Here’s how we do it:  

• NeuVector and SOC 2 Compliance Let’s look into the details of a SOC 2 auditing requirements. The goal of the regulation is to ensure that acompany has an information security program in effect to protect the Information it receives, processes, transfers, transmits, stores, delivers, and/or otherwise accesses, known as an “Information Security Program.”  NeuVector addresses all the key requirements of SOC 2 to enable our customers to exceed the SOC 2 standard. 

1. Confidentiality and File Integrity Monitoring. 

NeuVector’s process & file system rules will monitor data creation, transformation, use and storage while it flows inside of Kubernetes clusters.  

2. Data Loss Protection 

NeuVector’s patented Data Loss Protection (DLP) functions identify, monitor and protect data in useand data in motion (e.g. network actions). The built-in secret scanning features and its customizable extensions can help inspect data at rest. 

3. Network Security 

NeuVector delivers deep network visibility into Kubernetes clusters, not just at the IP address level. NeuVector safeguards the confidentiality and integrity of all data being transmitted over any form of data network,  enforces ingress and egress controls on Kubernetes clusters, and exceeds industry best practices for securing  Kubernetes environments. 

4. Intrusion Prevention, Systems & Malware defense 

NeuVector has built in threat detection functions which  cover application level network threats like DNS tunneling, SQL injections and more. NeuVector’s policies will lock down behaviors (network, file system, and process)  on any containers and pods and prevent malicious activities.
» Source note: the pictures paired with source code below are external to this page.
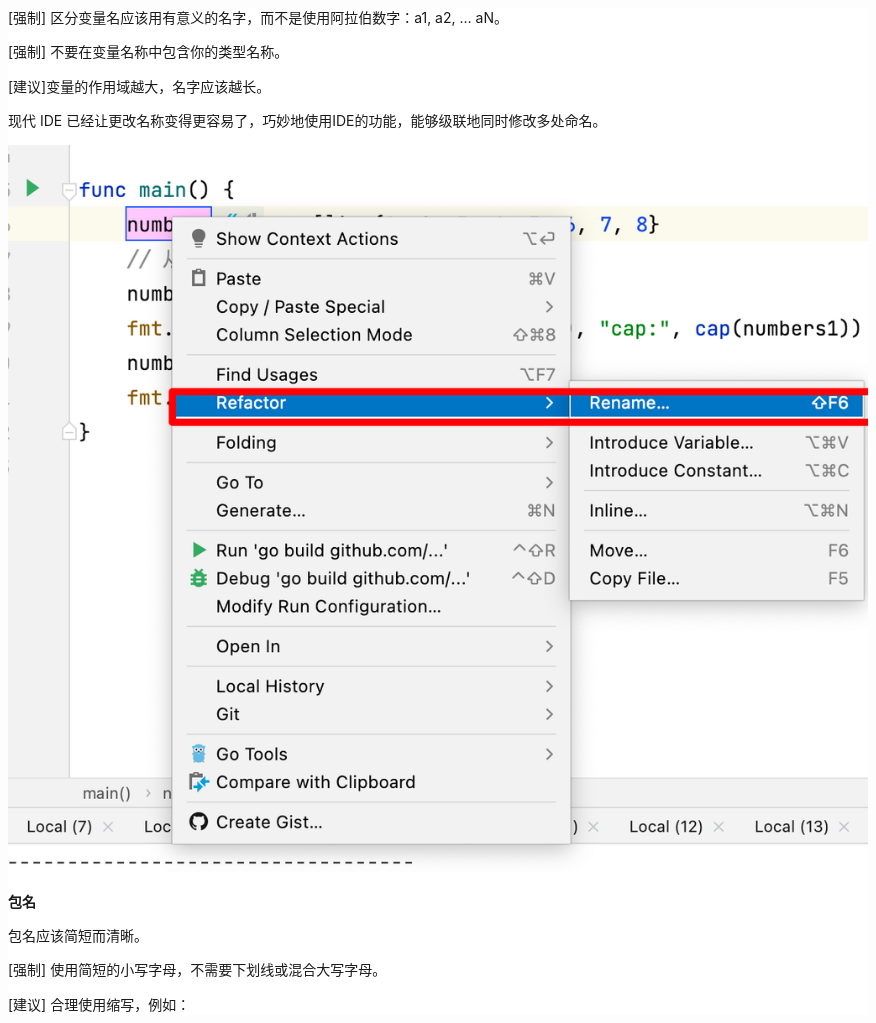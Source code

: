 \[强制\] 区分变量名应该用有意义的名字，而不是使用阿拉伯数字：a1, a2, … aN。

\[强制\] 不要在变量名称中包含你的类型名称。

\[建议\]变量的作用域越大，名字应该越长。

现代 IDE 已经让更改名称变得更容易了，巧妙地使用IDE的功能，能够级联地同时修改多处命名。

![图片](images/601965/0caa15b67c198376c09a698be53c7eb9.png)

**包名**

包名应该简短而清晰。

\[强制\] 使用简短的小写字母，不需要下划线或混合大写字母。

\[建议\] 合理使用缩写，例如：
These multiple layers of protection deliver the most effective solution to address both known and unknown attacks. 

5. Vulnerability Management 

NeuVector’s vulnerability management functions scan containers in the CI/CD pipeline, registry and at runtime. Admission control features further enforce security at deployment time. 
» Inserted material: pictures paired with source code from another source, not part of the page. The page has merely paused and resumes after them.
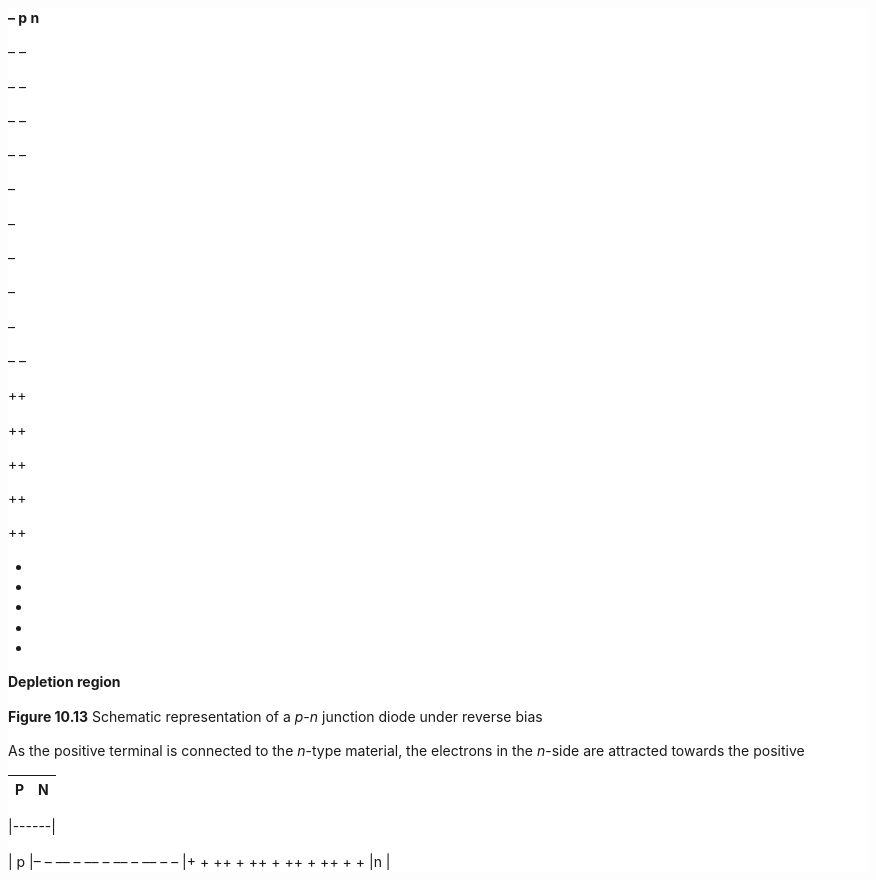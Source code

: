 **– p n**

– –

– –

– –

– –

–

–

–

–

–

– –

++

++

++

++

++

+

+

+

+

+

**Depletion region**

**Figure 10.13** Schematic representation of a _p-n_ junction diode under reverse bias

As the positive terminal is connected to the _n_\-type material, the electrons in the _n_\-side are attracted towards the positive






| P |N |
|------|------|







|------|



| p |– – –– – –– – –– – –– – – |+ + ++ + ++ + ++ + ++ + + |n |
6. Incident Response, Logging and Monitoring 

NeuVector’s response rule can be defined to automate  incident response. SIEM integration and webhooks are popular mechanisms for response and recovery as well. NeuVector captures raw data on any sensitive data that was captured by NeuVector DLP.  All Kubernetes security events and logs can be reported and then centrally managed by a global SIEM system with encryption enabled. 

7. Segregation of Duties and environments, Identification, Authentication and Authorization 

NeuVector supports RBAC integration and customizable access control, which limits access to the console. For application workloads, application layer auto-segmentation will separate networks from different workloads, minimizing the possibility of accidental or deliberate compromise of information. 

8. Security system development 

NeuVector follows or provides functions to help customers with more common security practices including user passwords and accounts, secure system development, encryption and PKI etc.  NeuVector’s unique security automation capabilities  like security policy as code streamline the integration of security into the full lifecycle of containerized workloads. 

• Summary

When Kubernetes and container workloads move to production, these applications and their data are the most important digital assets for any business. You cannot rely solely on Kubernetes Network Policies or your cloud provider.  In order to maintain security and achieve compliance, you need the extra layer of protection that NeuVector provides. Financial services companies, and those in other highly regulated industries, turn to NeuVector for the Kubernetes Data Loss Prevention capabilities required to keep their customer information secure and their business audit-ready at all times.